**The records**

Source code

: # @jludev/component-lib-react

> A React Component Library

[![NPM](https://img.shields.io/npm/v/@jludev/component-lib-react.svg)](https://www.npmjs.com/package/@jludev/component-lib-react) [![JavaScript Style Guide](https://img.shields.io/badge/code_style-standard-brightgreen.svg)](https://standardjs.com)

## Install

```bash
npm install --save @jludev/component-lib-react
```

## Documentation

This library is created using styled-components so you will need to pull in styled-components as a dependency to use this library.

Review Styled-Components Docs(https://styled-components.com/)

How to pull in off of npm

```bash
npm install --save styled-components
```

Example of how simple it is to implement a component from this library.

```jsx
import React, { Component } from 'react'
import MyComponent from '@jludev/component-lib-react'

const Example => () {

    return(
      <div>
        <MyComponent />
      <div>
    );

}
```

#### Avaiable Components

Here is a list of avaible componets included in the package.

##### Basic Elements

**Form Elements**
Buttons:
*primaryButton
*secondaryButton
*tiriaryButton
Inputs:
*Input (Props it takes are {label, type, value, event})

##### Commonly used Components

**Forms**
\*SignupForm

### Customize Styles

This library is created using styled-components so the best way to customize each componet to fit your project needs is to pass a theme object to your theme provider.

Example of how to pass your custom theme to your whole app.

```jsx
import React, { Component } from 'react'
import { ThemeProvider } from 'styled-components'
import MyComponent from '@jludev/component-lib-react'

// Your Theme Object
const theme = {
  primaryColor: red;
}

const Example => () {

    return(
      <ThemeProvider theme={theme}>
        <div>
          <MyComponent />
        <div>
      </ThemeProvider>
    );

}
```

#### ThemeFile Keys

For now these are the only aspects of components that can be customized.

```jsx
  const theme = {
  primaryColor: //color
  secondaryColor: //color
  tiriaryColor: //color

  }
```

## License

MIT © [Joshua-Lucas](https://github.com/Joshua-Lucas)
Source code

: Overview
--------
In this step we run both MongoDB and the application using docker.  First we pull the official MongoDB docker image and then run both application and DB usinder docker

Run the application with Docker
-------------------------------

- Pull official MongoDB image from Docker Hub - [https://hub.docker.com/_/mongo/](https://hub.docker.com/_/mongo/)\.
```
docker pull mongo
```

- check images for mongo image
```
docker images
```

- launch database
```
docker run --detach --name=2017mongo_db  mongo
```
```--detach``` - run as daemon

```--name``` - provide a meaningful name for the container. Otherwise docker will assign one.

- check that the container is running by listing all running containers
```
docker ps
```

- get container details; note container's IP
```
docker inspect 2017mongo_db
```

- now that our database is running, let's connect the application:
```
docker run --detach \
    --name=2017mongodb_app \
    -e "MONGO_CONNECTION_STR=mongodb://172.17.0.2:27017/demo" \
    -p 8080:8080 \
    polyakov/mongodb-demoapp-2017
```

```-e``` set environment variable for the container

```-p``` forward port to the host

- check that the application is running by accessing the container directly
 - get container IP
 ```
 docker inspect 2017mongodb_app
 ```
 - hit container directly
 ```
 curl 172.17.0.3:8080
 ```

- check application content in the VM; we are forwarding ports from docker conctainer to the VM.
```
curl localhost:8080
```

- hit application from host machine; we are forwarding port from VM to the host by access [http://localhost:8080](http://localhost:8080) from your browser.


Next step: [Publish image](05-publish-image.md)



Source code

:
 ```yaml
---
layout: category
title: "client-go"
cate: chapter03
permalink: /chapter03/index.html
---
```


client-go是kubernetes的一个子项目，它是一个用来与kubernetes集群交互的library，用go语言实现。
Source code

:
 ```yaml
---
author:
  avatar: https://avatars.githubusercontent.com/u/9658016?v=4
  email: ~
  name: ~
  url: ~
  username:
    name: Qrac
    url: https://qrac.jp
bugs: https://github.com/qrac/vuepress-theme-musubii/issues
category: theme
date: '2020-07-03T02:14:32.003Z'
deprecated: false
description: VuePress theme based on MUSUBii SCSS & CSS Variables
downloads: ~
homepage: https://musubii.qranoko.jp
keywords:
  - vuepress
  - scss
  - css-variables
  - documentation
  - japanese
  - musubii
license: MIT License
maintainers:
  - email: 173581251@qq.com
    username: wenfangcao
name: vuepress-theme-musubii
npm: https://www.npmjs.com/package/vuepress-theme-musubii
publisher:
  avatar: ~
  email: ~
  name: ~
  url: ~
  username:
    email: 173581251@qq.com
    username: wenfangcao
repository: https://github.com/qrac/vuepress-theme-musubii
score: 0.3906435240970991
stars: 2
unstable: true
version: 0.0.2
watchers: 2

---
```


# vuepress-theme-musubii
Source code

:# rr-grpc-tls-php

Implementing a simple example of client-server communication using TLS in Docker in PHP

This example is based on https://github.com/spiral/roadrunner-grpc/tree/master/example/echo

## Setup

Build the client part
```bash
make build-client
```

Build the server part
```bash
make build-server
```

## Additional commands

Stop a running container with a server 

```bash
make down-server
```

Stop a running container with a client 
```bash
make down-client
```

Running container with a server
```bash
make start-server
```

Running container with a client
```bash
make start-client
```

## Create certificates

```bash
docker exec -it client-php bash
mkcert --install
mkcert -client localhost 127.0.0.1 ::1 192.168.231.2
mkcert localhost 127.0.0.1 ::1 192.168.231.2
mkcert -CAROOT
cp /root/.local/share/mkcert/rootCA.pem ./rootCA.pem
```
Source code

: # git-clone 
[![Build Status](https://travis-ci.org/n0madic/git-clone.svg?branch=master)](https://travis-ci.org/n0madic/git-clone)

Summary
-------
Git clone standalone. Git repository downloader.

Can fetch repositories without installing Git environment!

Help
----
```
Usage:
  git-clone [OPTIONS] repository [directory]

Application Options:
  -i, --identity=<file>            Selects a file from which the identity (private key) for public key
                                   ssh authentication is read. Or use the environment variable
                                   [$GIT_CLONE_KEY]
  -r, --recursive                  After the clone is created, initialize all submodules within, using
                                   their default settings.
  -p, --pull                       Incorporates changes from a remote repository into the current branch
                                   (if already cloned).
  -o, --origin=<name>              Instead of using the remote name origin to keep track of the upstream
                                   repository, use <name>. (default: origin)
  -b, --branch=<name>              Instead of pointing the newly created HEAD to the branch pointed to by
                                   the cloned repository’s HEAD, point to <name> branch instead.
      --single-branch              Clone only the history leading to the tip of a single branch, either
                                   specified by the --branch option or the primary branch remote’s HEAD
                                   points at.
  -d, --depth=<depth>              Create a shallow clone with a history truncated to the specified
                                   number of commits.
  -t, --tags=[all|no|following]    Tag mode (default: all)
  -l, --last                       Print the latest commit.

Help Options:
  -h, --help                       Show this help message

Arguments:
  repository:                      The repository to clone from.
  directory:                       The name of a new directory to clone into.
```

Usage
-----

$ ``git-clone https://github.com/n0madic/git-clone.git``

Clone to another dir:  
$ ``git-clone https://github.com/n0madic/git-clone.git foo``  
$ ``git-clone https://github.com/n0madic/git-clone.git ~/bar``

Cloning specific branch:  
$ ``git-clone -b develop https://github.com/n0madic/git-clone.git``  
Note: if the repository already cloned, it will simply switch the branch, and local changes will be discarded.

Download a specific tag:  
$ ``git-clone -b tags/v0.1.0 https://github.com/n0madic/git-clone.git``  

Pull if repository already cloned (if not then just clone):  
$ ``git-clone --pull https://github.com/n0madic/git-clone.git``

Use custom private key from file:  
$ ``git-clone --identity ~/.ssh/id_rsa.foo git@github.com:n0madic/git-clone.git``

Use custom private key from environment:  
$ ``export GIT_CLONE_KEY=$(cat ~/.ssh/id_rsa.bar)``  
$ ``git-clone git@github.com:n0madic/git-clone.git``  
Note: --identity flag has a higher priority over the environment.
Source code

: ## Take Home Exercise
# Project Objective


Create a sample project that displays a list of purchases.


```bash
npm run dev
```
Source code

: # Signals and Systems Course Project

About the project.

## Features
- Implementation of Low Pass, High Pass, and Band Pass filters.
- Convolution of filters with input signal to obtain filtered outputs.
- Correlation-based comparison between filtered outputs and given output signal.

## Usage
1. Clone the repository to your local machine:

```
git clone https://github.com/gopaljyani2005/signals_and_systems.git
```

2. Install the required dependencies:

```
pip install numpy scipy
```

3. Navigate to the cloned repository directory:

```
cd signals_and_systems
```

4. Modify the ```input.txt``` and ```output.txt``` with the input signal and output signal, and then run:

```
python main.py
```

**Directions for this task**
Write out every line from the data above that includes "forwarding".

**Response to the exercise**
- check application content in the VM; we are forwarding ports from docker conctainer to the VM.
- hit application from host machine; we are forwarding port from VM to the host by access [http://localhost:8080](http://localhost:8080) from your browser.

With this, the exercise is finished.